Le début du roman m’a déprimé. L’auteur décrit (avec beaucoup de détails !) les ravages que la première guerre a faits sur les hommes, les terres, et la France. Mais il faut passer l’introduction parce que le reste vaut clairement le coup.
Le meilleur personnage du roman, c’est Merlin :
Mais déjà Merlin était debout, le dépassant de deux têtes, se penchant vers lui, le fixant de ses gros yeux gris et demandant :
– Au restaurant, on peut avoir du poulet ?
Le poulet était la seule joie de son existence. Il mangeait assez salement, complétant les taches d’encre par d’autres de graisse, il ne retirait jamais son veston.

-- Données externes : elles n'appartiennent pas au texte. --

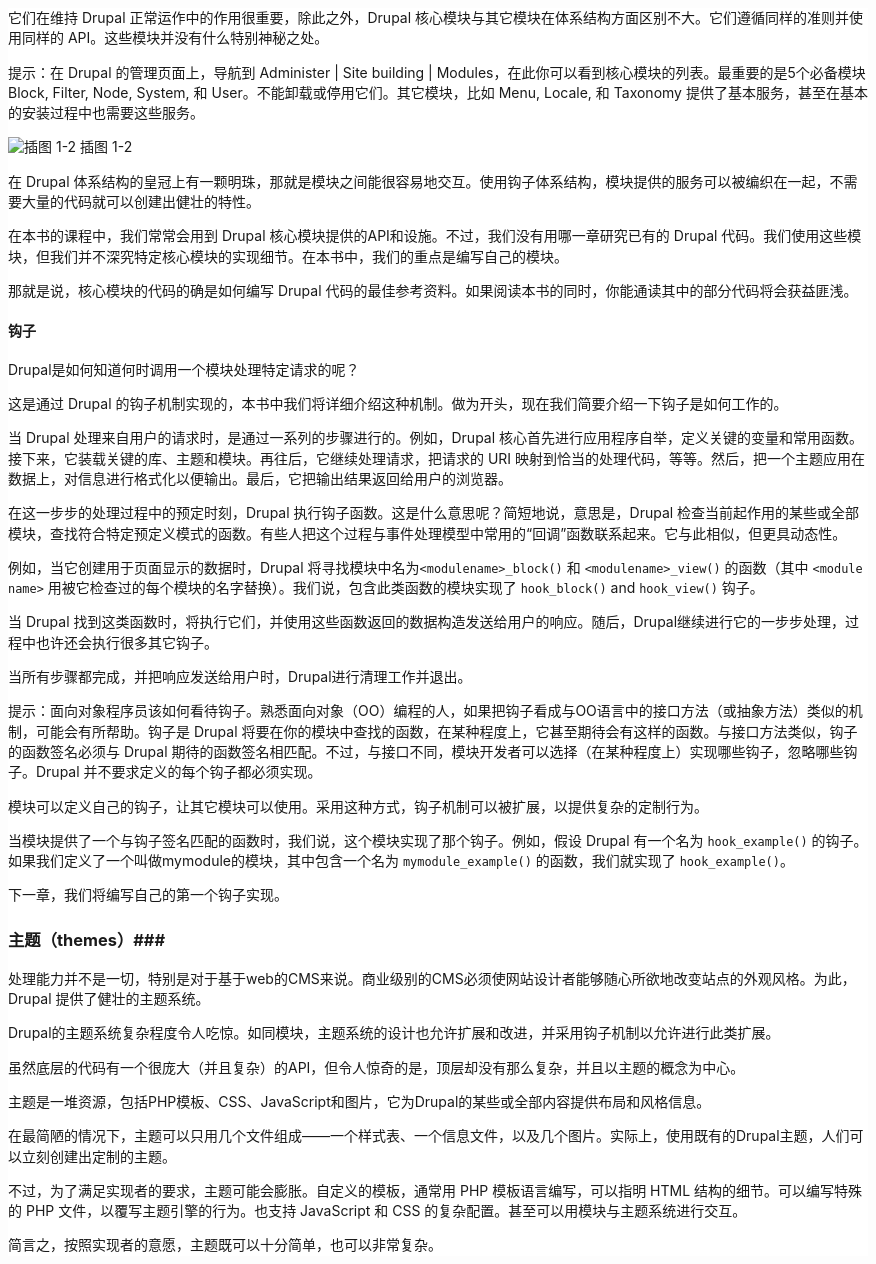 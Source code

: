 它们在维持 Drupal 正常运作中的作用很重要，除此之外，Drupal 核心模块与其它模块在体系结构方面区别不大。它们遵循同样的准则并使用同样的 API。这些模块并没有什么特别神秘之处。

提示：在 Drupal 的管理页面上，导航到 Administer | Site building | Modules，在此你可以看到核心模块的列表。最重要的是5个必备模块Block, Filter, Node, System, 和 User。不能卸载或停用它们。其它模块，比如 Menu, Locale, 和 Taxonomy 提供了基本服务，甚至在基本的安装过程中也需要这些服务。

![插图 1-2](https://raw.github.com/playts/Learning-Drupal-6-Module-Development/master/images/1-2.jpg)
插图 1-2

在 Drupal 体系结构的皇冠上有一颗明珠，那就是模块之间能很容易地交互。使用钩子体系结构，模块提供的服务可以被编织在一起，不需要大量的代码就可以创建出健壮的特性。

在本书的课程中，我们常常会用到 Drupal 核心模块提供的API和设施。不过，我们没有用哪一章研究已有的 Drupal 代码。我们使用这些模块，但我们并不深究特定核心模块的实现细节。在本书中，我们的重点是编写自己的模块。

那就是说，核心模块的代码的确是如何编写 Drupal 代码的最佳参考资料。如果阅读本书的同时，你能通读其中的部分代码将会获益匪浅。

#### 钩子 ####

Drupal是如何知道何时调用一个模块处理特定请求的呢？

这是通过 Drupal 的钩子机制实现的，本书中我们将详细介绍这种机制。做为开头，现在我们简要介绍一下钩子是如何工作的。

当 Drupal 处理来自用户的请求时，是通过一系列的步骤进行的。例如，Drupal 核心首先进行应用程序自举，定义关键的变量和常用函数。接下来，它装载关键的库、主题和模块。再往后，它继续处理请求，把请求的 URI 映射到恰当的处理代码，等等。然后，把一个主题应用在数据上，对信息进行格式化以便输出。最后，它把输出结果返回给用户的浏览器。

在这一步步的处理过程中的预定时刻，Drupal 执行钩子函数。这是什么意思呢？简短地说，意思是，Drupal 检查当前起作用的某些或全部模块，查找符合特定预定义模式的函数。有些人把这个过程与事件处理模型中常用的“回调”函数联系起来。它与此相似，但更具动态性。

例如，当它创建用于页面显示的数据时，Drupal 将寻找模块中名为`<modulename>_block()` 和 `<modulename>_view()` 的函数（其中 `<modulename>` 用被它检查过的每个模块的名字替换）。我们说，包含此类函数的模块实现了 `hook_block()` and `hook_view()` 钩子。

当 Drupal 找到这类函数时，将执行它们，并使用这些函数返回的数据构造发送给用户的响应。随后，Drupal继续进行它的一步步处理，过程中也许还会执行很多其它钩子。

当所有步骤都完成，并把响应发送给用户时，Drupal进行清理工作并退出。

提示：面向对象程序员该如何看待钩子。熟悉面向对象（OO）编程的人，如果把钩子看成与OO语言中的接口方法（或抽象方法）类似的机制，可能会有所帮助。钩子是 Drupal 将要在你的模块中查找的函数，在某种程度上，它甚至期待会有这样的函数。与接口方法类似，钩子的函数签名必须与 Drupal 期待的函数签名相匹配。不过，与接口不同，模块开发者可以选择（在某种程度上）实现哪些钩子，忽略哪些钩子。Drupal 并不要求定义的每个钩子都必须实现。

模块可以定义自己的钩子，让其它模块可以使用。采用这种方式，钩子机制可以被扩展，以提供复杂的定制行为。

当模块提供了一个与钩子签名匹配的函数时，我们说，这个模块实现了那个钩子。例如，假设 Drupal 有一个名为 `hook_example()` 的钩子。如果我们定义了一个叫做mymodule的模块，其中包含一个名为 `mymodule_example()` 的函数，我们就实现了 `hook_example()`。

下一章，我们将编写自己的第一个钩子实现。

### 主题（themes）###

处理能力并不是一切，特别是对于基于web的CMS来说。商业级别的CMS必须使网站设计者能够随心所欲地改变站点的外观风格。为此，Drupal 提供了健壮的主题系统。

Drupal的主题系统复杂程度令人吃惊。如同模块，主题系统的设计也允许扩展和改进，并采用钩子机制以允许进行此类扩展。

虽然底层的代码有一个很庞大（并且复杂）的API，但令人惊奇的是，顶层却没有那么复杂，并且以主题的概念为中心。

主题是一堆资源，包括PHP模板、CSS、JavaScript和图片，它为Drupal的某些或全部内容提供布局和风格信息。

在最简陋的情况下，主题可以只用几个文件组成——一个样式表、一个信息文件，以及几个图片。实际上，使用既有的Drupal主题，人们可以立刻创建出定制的主题。

不过，为了满足实现者的要求，主题可能会膨胀。自定义的模板，通常用 PHP 模板语言编写，可以指明 HTML 结构的细节。可以编写特殊的 PHP 文件，以覆写主题引擎的行为。也支持 JavaScript 和 CSS 的复杂配置。甚至可以用模块与主题系统进行交互。

简言之，按照实现者的意愿，主题既可以十分简单，也可以非常复杂。
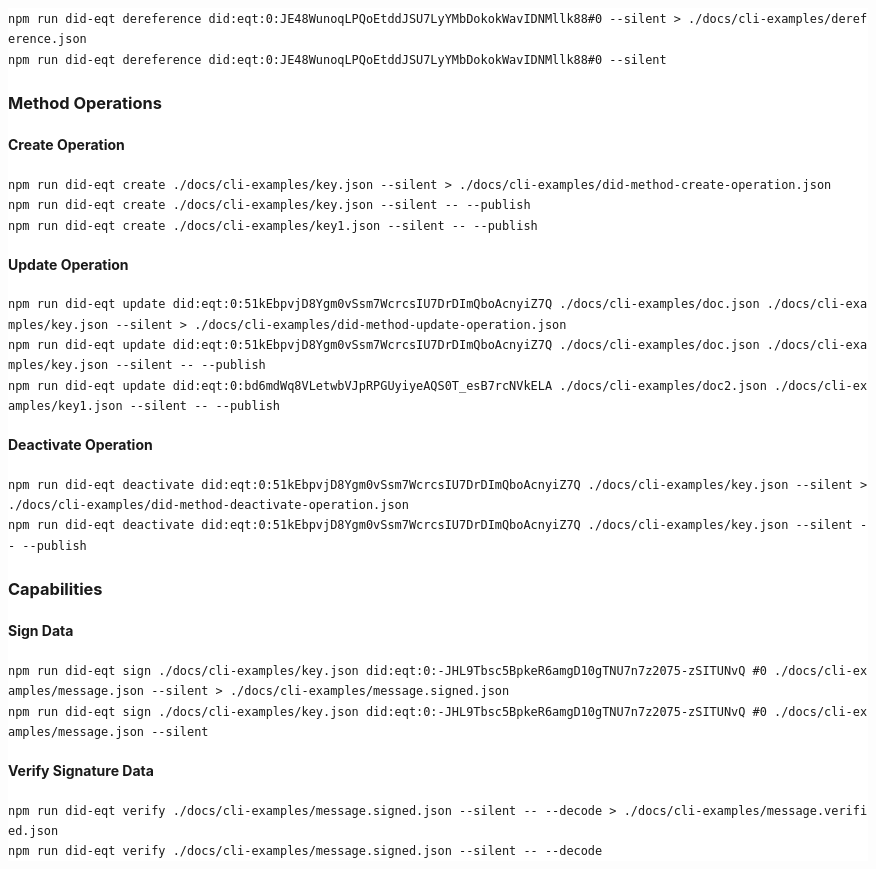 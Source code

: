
 ```
npm run did-eqt dereference did:eqt:0:JE48WunoqLPQoEtddJSU7LyYMbDokokWavIDNMllk88#0 --silent > ./docs/cli-examples/dereference.json
npm run did-eqt dereference did:eqt:0:JE48WunoqLPQoEtddJSU7LyYMbDokokWavIDNMllk88#0 --silent
```

### Method Operations

#### Create Operation

```
npm run did-eqt create ./docs/cli-examples/key.json --silent > ./docs/cli-examples/did-method-create-operation.json
npm run did-eqt create ./docs/cli-examples/key.json --silent -- --publish
npm run did-eqt create ./docs/cli-examples/key1.json --silent -- --publish
```

#### Update Operation

```
npm run did-eqt update did:eqt:0:51kEbpvjD8Ygm0vSsm7WcrcsIU7DrDImQboAcnyiZ7Q ./docs/cli-examples/doc.json ./docs/cli-examples/key.json --silent > ./docs/cli-examples/did-method-update-operation.json
npm run did-eqt update did:eqt:0:51kEbpvjD8Ygm0vSsm7WcrcsIU7DrDImQboAcnyiZ7Q ./docs/cli-examples/doc.json ./docs/cli-examples/key.json --silent -- --publish
npm run did-eqt update did:eqt:0:bd6mdWq8VLetwbVJpRPGUyiyeAQS0T_esB7rcNVkELA ./docs/cli-examples/doc2.json ./docs/cli-examples/key1.json --silent -- --publish
```

#### Deactivate Operation

```
npm run did-eqt deactivate did:eqt:0:51kEbpvjD8Ygm0vSsm7WcrcsIU7DrDImQboAcnyiZ7Q ./docs/cli-examples/key.json --silent > ./docs/cli-examples/did-method-deactivate-operation.json
npm run did-eqt deactivate did:eqt:0:51kEbpvjD8Ygm0vSsm7WcrcsIU7DrDImQboAcnyiZ7Q ./docs/cli-examples/key.json --silent -- --publish
```

### Capabilities

#### Sign Data

```
npm run did-eqt sign ./docs/cli-examples/key.json did:eqt:0:-JHL9Tbsc5BpkeR6amgD10gTNU7n7z2075-zSITUNvQ #0 ./docs/cli-examples/message.json --silent > ./docs/cli-examples/message.signed.json
npm run did-eqt sign ./docs/cli-examples/key.json did:eqt:0:-JHL9Tbsc5BpkeR6amgD10gTNU7n7z2075-zSITUNvQ #0 ./docs/cli-examples/message.json --silent
```

#### Verify Signature Data

```
npm run did-eqt verify ./docs/cli-examples/message.signed.json --silent -- --decode > ./docs/cli-examples/message.verified.json
npm run did-eqt verify ./docs/cli-examples/message.signed.json --silent -- --decode
```
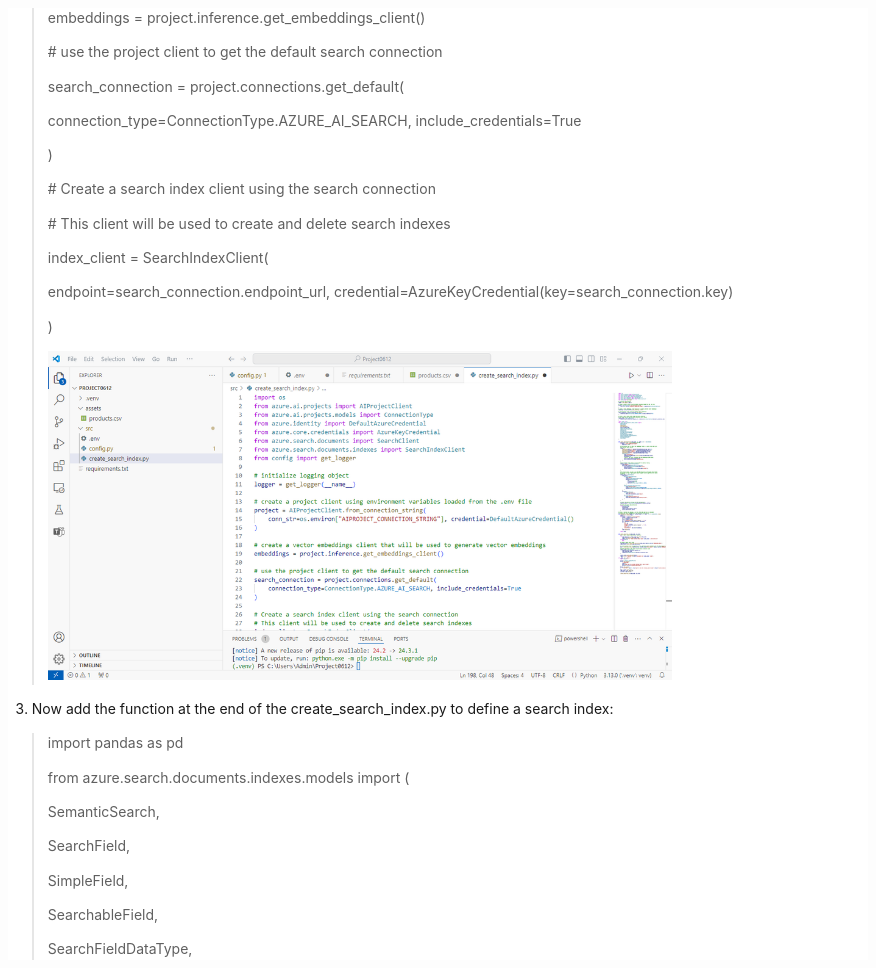 >
> embeddings = project.inference.get_embeddings_client()
>
> \# use the project client to get the default search connection
>
> search_connection = project.connections.get_default(
>
> connection_type=ConnectionType.AZURE_AI_SEARCH,
> include_credentials=True
>
> )
>
> \# Create a search index client using the search connection
>
> \# This client will be used to create and delete search indexes
>
> index_client = SearchIndexClient(
>
> endpoint=search_connection.endpoint_url,
> credential=AzureKeyCredential(key=search_connection.key)
>
> )
>
> <img src="./media/image55.png" style="width:6.5in;height:3.42639in" />

3.  Now add the function at the end of the create_search_index.py to
    define a search index:

> import pandas as pd
>
> from azure.search.documents.indexes.models import (
>
> SemanticSearch,
>
> SearchField,
>
> SimpleField,
>
> SearchableField,
>
> SearchFieldDataType,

Pendant le repas, et à l’exception de Schneider qui cherchait toujours sa réplique, chacun tenta d’engager la conversation. Merlin, le nez dans son assiette, se contenta de quelques grognements et de quelques tsitt, tsitt du dentier qui découragèrent rapidement les bonnes volontés. Cependant, l’inspection étant passée, quoique l’envoyé du ministère fût tout à fait déplaisant, il régna vite une atmosphère de soulagement frisant l’allégresse. Le démarrage du chantier avait été assez difficile, on avait rencontré quelques petits problèmes. Dans ce genre d’opération, rien ne se déroule exactement comme prévu et les textes, même précis, n’envisagent jamais la réalité telle qu’elle vous saute aux yeux quand vous vous mettez au travail. On a beau être consciencieux, il survient des imprévus, on doit trancher, prendre des décisions et ensuite, comme vous avez commencé d’une certaine manière, revenir en arrière…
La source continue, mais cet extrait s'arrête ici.